RDF/XML Streaming Parser

Build status Coverage Status npm version

A fast, streaming RDF/XML parser that outputs RDFJS-compliant quads.

Installation

$ yarn install rdfxml-streaming-parser

This package also works out-of-the-box in browsers via tools such as webpack and browserify.

Require

import {RdfXmlParser} from "rdfxml-streaming-parser";

or

const RdfXmlParser = require("rdfxml-streaming-parser").RdfXmlParser;

Usage

RdfXmlParser is a Node Transform stream that takes in chunks of RDF/XML data, and outputs RDFJS-compliant quads.

It can be used to pipe streams to, or you can write strings into the parser directly.
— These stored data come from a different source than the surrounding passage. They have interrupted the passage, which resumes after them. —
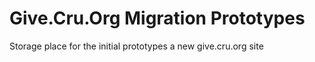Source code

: Give.Cru.Org Migration Prototypes
==============
Storage place for the initial prototypes a new give.cru.org site
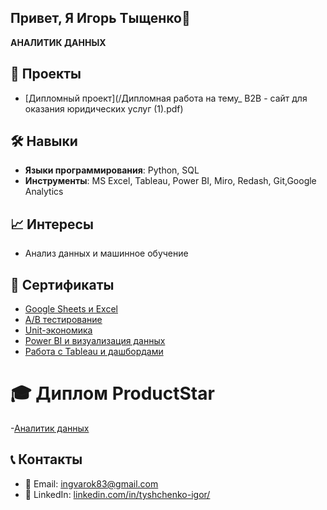 ## Привет, Я Игорь Тыщенко👋

 **AНАЛИТИК ДАННЫХ**

## 🚀 Проекты
- [Дипломный проект](/Дипломная работа на тему_ B2B - сайт для оказания юридических услуг (1).pdf) 
 
## 🛠️ Навыки
- **Языки программирования**: Python, SQL  
- **Инструменты**: MS Excel, Tableau, Power BI, Miro, Redash, Git,Google Analytics

## 📈 Интересы
- Анализ данных и машинное обучение

## 📜  Cертификаты
-  [Google Sheets и Excel](СертификатGooglSheets.jpg)
-  [A/B тестирование](СертификатABтест.jpg)
-  [Unit-экономика](СертификатUNITЭкономика.jpg)
-  [Power BI и визуализация данных](СертификатPowerBI.jpg)
-  [Работа с Tableau и дашбордами](СертификатTableau.jpg)


# 🎓 Диплом ProductStar
-[Аналитик данных](ДипломProductStar1.jpg)

## 📞 Контакты
- 📧 Email: [ingvarok83@gmail.com](mailto:your.email@example.com)
- 💼 LinkedIn: [linkedin.com/in/tyshchenko-igor/](https://linkedin.com/in/tyshchenko-igor/)


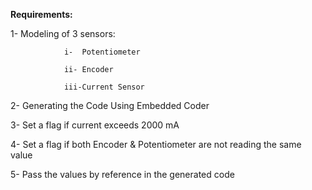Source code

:**Requirements:**

1- Modeling of 3 sensors:
                
                i-  Potentiometer
                
                ii- Encoder
                
                iii-Current Sensor
                
2- Generating the Code Using Embedded Coder

3- Set a flag if current exceeds 2000 mA

4- Set a flag if both Encoder & Potentiometer are not reading the same value

5- Pass the values by reference in the generated code
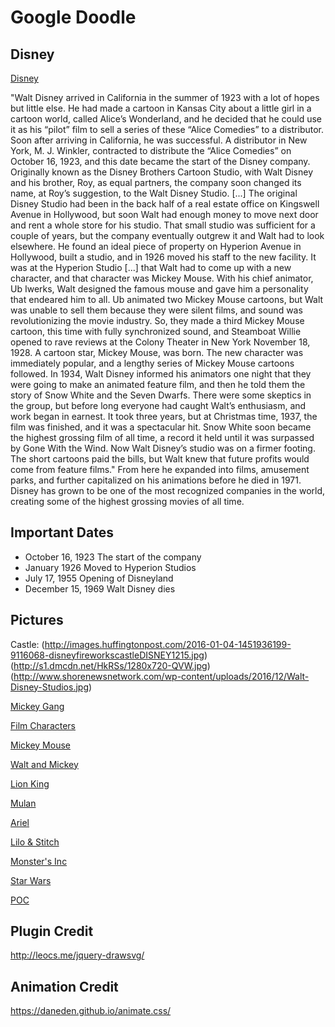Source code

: # Google Doodle

## Disney

[Disney](https://d23.com/disney-history/)

"Walt Disney arrived in California in the summer of 1923 with a lot of hopes but little else. He had made a cartoon in Kansas City about a little girl in a cartoon world, called Alice’s Wonderland, and he decided that he could use it as his “pilot” film to sell a series of these “Alice Comedies” to a distributor. Soon after arriving in California, he was successful. A distributor in New York, M. J. Winkler, contracted to distribute the “Alice Comedies” on October 16, 1923, and this date became the start of the Disney company. Originally known as the Disney Brothers Cartoon Studio, with Walt Disney and his brother, Roy, as equal partners, the company soon changed its name, at Roy’s suggestion, to the Walt Disney Studio. [...]
The original Disney Studio had been in the back half of a real estate office on Kingswell Avenue in Hollywood, but soon Walt had enough money to move next door and rent a whole store for his studio. That small studio was sufficient for a couple of years, but the company eventually outgrew it and Walt had to look elsewhere. He found an ideal piece of property on Hyperion Avenue in Hollywood, built a studio, and in 1926 moved his staff to the new facility.
It was at the Hyperion Studio [...] that Walt had to come up with a new character, and that character was Mickey Mouse. With his chief animator, Ub Iwerks, Walt designed the famous mouse and gave him a personality that endeared him to all. Ub animated two Mickey Mouse cartoons, but Walt was unable to sell them because they were silent films, and sound was revolutionizing the movie industry. So, they made a third Mickey Mouse cartoon, this time with fully synchronized sound, and Steamboat Willie opened to rave reviews at the Colony Theater in New York November 18, 1928. A cartoon star, Mickey Mouse, was born. The new character was immediately popular, and a lengthy series of Mickey Mouse cartoons followed.
In 1934, Walt Disney informed his animators one night that they were going to make an animated feature film, and then he told them the story of Snow White and the Seven Dwarfs. There were some skeptics in the group, but before long everyone had caught Walt’s enthusiasm, and work began in earnest. It took three years, but at Christmas time, 1937, the film was finished, and it was a spectacular hit. Snow White soon became the highest grossing film of all time, a record it held until it was surpassed by Gone With the Wind. Now Walt Disney’s studio was on a firmer footing. The short cartoons paid the bills, but Walt knew that future profits would come from feature films."
From here he expanded into films, amusement parks, and further capitalized on his animations before he died in 1971. Disney has grown to be one of the most recognized companies in the world, creating some of the highest grossing movies of all time.

## Important Dates
* October 16, 1923 The start of the company
* January 1926 Moved to Hyperion Studios
* July 17, 1955 Opening of Disneyland
* December 15, 1969 Walt Disney dies

## Pictures
Castle:
(http://images.huffingtonpost.com/2016-01-04-1451936199-9116068-disneyfireworkscastleDISNEY1215.jpg)
(http://s1.dmcdn.net/HkRSs/1280x720-QVW.jpg)
(http://www.shorenewsnetwork.com/wp-content/uploads/2016/12/Walt-Disney-Studios.jpg)

[Mickey Gang](http://0.tqn.com/d/travelwithkids/1/S/g/w/2/DisneyWorld_MickeyGang_Castle.jpg)

[Film Characters](http://newswatchtv.com/wp-content/uploads/2016/07/disney.jpg)

[Mickey Mouse](http://sites.lafayette.edu/fams101-sp15/files/2015/03/yHtAWRPQUqK3uWHhdgX56j8NwcI.jpg)

[Walt and Mickey](https://secure.parksandresorts.wdpromedia.com/resize/mwImage/1/1280/720/100/wdpromedia.disney.go.com/media/disneyparks_v0100/1/media/special-offers/special-offers-dlr-generic-pep.jpg)

[Lion King](http://www.asset1.net/tv/pictures/movie/the-lion-king-1994/DI-The-Lion-King-3.jpg)

[Mulan](http://schmoesknow.com/wp-content/uploads/2017/02/mulan.png)

[Ariel](http://i.huffpost.com/gen/2062856/images/o-DISNEY-CHARACTERS-MOM-facebook.jpg)

[Lilo & Stitch](http://img.huffingtonpost.com/asset/2000_1000/57d860c51800002f0031453c.jpeg?cache=nnax3mfhot)

[Monster's Inc](http://ghk.h-cdn.co/assets/cm/15/11/54ff400dab44a-ghk-family-movies-monsters-inc-s2.jpg)

[Star Wars](http://www.cellphonesguide.net/images/forum/wallpapers/rey-and-bb-8-star-wars-7-wallpaper.jpg)

[POC](https://images8.alphacoders.com/673/673784.jpg)

## Plugin Credit
http://leocs.me/jquery-drawsvg/

## Animation Credit
https://daneden.github.io/animate.css/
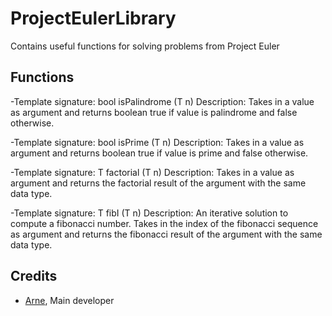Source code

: # ProjectEulerLibrary
Contains useful functions for solving problems from Project Euler

## Functions
-Template signature: bool isPalindrome (T n)
Description: Takes in a value as argument and returns boolean true if value is palindrome and false otherwise.

-Template signature: bool isPrime (T n)
Description: Takes in a value as argument and returns boolean true if value is prime and false otherwise.

-Template signature: T factorial (T n)
Description: Takes in a value as argument and returns the factorial result of the argument with the same data type.

-Template signature: T fibI (T n)
Description: An iterative solution to compute a fibonacci number. Takes in the index of the fibonacci sequence as argument and returns the fibonacci result of the argument with the same data type.

## Credits
- [Arne](https://github.com/KFSPC8), Main developer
Print all parsed triples from a file to the console

const myParser = new RdfXmlParser();

fs.createReadStream('myfile.rdf')
  .pipe(myParser)
  .on('data', console.log)
  .on('error', console.error)
  .on('end', () => console.log('All triples were parsed!'));

Manually write strings to the parser

const myParser = new RdfXmlParser();

myParser
  .on('data', console.log)
  .on('error', console.error)
  .on('end', () => console.log('All triples were parsed!'));

myParser.write('<?xml version="1.0"?>');
myParser.write(`<rdf:RDF xmlns:rdf="http://www.w3.org/1999/02/22-rdf-syntax-ns#"
         xmlns:ex="http://example.org/stuff/1.0/"
         xml:base="http://example.org/triples/">`);
myParser.write(`<rdf:Description rdf:about="http://www.w3.org/TR/rdf-syntax-grammar">`);
myParser.write(`<ex:prop />`);
myParser.write(`</rdf:Description>`);
myParser.write(`</rdf:RDF>`);
myParser.end();

Import streams

This parser implements the RDFJS Sink interface, which makes it possible to alternatively parse streams using the import method.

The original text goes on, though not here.